Following the revisions, Annapurna Pictures purchased the screenplay and approached Gloria Sanchez Productions to produce it; Gloria Sanchez' Jessica Elbaum pitched the screenplay to Olivia Wilde, who read the screenplay and two days later expressed admiration for it. Megan Ellison, Chelsea Bernard, David Distenfeld, Will Ferrell, Adam McKay, and Elbaum would serve as producers on the film. Screenwriter Katie Silberman was hired for more revisions in spring 2018, and to update the story. Silberman explored a new concept:

What if the two friends realized that they did high school all wrong? What if they realized that everyone they thought just partied and wasted their high-school years were going to Ivy League schools just like them?

According to Silberman, "Olivia's mantra to all of us was that high school is war". Wilde also envisioned "a drug trip where the girls turned into Barbie dolls" and gave Silberman the responsibility of where to incorporate it into the story.

===Casting===
In February 2018, Kaitlyn Dever and Beanie Feldstein joined the cast of the film. In May 2018, Billie Lourd and Skyler Gisondo joined the cast of the film. That same month, Jason Sudeikis, Lisa Kudrow, Jessica Williams, Will Forte, Mike O'Brien, Mason Gooding, Noah Galvin, Diana Silvers, Austin Crute, Eduardo Franco, Molly Gordon, and Nico Hiraga joined the cast of the film.
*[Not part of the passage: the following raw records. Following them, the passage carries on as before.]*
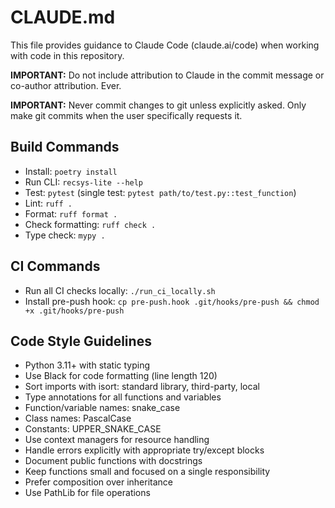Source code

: # CLAUDE.md

This file provides guidance to Claude Code (claude.ai/code) when working with code in this repository.

**IMPORTANT:** Do not include attribution to Claude in the commit message or co-author attribution. Ever.

**IMPORTANT:** Never commit changes to git unless explicitly asked. Only make git commits when the user specifically requests it.

## Build Commands
- Install: `poetry install`
- Run CLI: `recsys-lite --help`
- Test: `pytest` (single test: `pytest path/to/test.py::test_function`)
- Lint: `ruff .`
- Format: `ruff format .`
- Check formatting: `ruff check .`
- Type check: `mypy .`

## CI Commands
- Run all CI checks locally: `./run_ci_locally.sh`
- Install pre-push hook: `cp pre-push.hook .git/hooks/pre-push && chmod +x .git/hooks/pre-push`

## Code Style Guidelines
- Python 3.11+ with static typing
- Use Black for code formatting (line length 120)
- Sort imports with isort: standard library, third-party, local
- Type annotations for all functions and variables
- Function/variable names: snake_case
- Class names: PascalCase
- Constants: UPPER_SNAKE_CASE
- Use context managers for resource handling
- Handle errors explicitly with appropriate try/except blocks
- Document public functions with docstrings
- Keep functions small and focused on a single responsibility
- Prefer composition over inheritance
- Use PathLib for file operations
Silvers was initially asked to audition for Ryan, but felt her appearance was not ideal for the character and auditioned for Hope instead. Wilde also urged Feldstein and Dever to live together to develop a rapport. The two actresses were roommates in Los Angeles for ten weeks. Wilde also asked the cast to read the screenplay and signal if they found dialogue that felt "inauthentic ... [and] rewrite it in your own voice". Silberman continued to write after casting, finding it easy to come up with dialogue to fit Feldstein and Dever. Silberman particularly credited the complementary language the characters use to Feldstein, who frequently posted "I have no breath" to Instagram. Wilde joked that her relationship with Sudeikis was his audition.

===Filming===
Principal photography began in May 2018 around the San Fernando Valley. As a working mother, Wilde found the night filming challenging, but in the morning after filming she would take the time to bring her children to school. The effort was not something she could keep up in the long run, but having achieved her dream of getting to direct she was determined to "give it my all and make it work".

The research scene inside the library took place at Woodbury University.

Wilde and production designer Katie Byron decorated the bedrooms seen in the film, including with trophies and depictions of prominent American women Michelle Obama and Ruth Bader Ginsburg.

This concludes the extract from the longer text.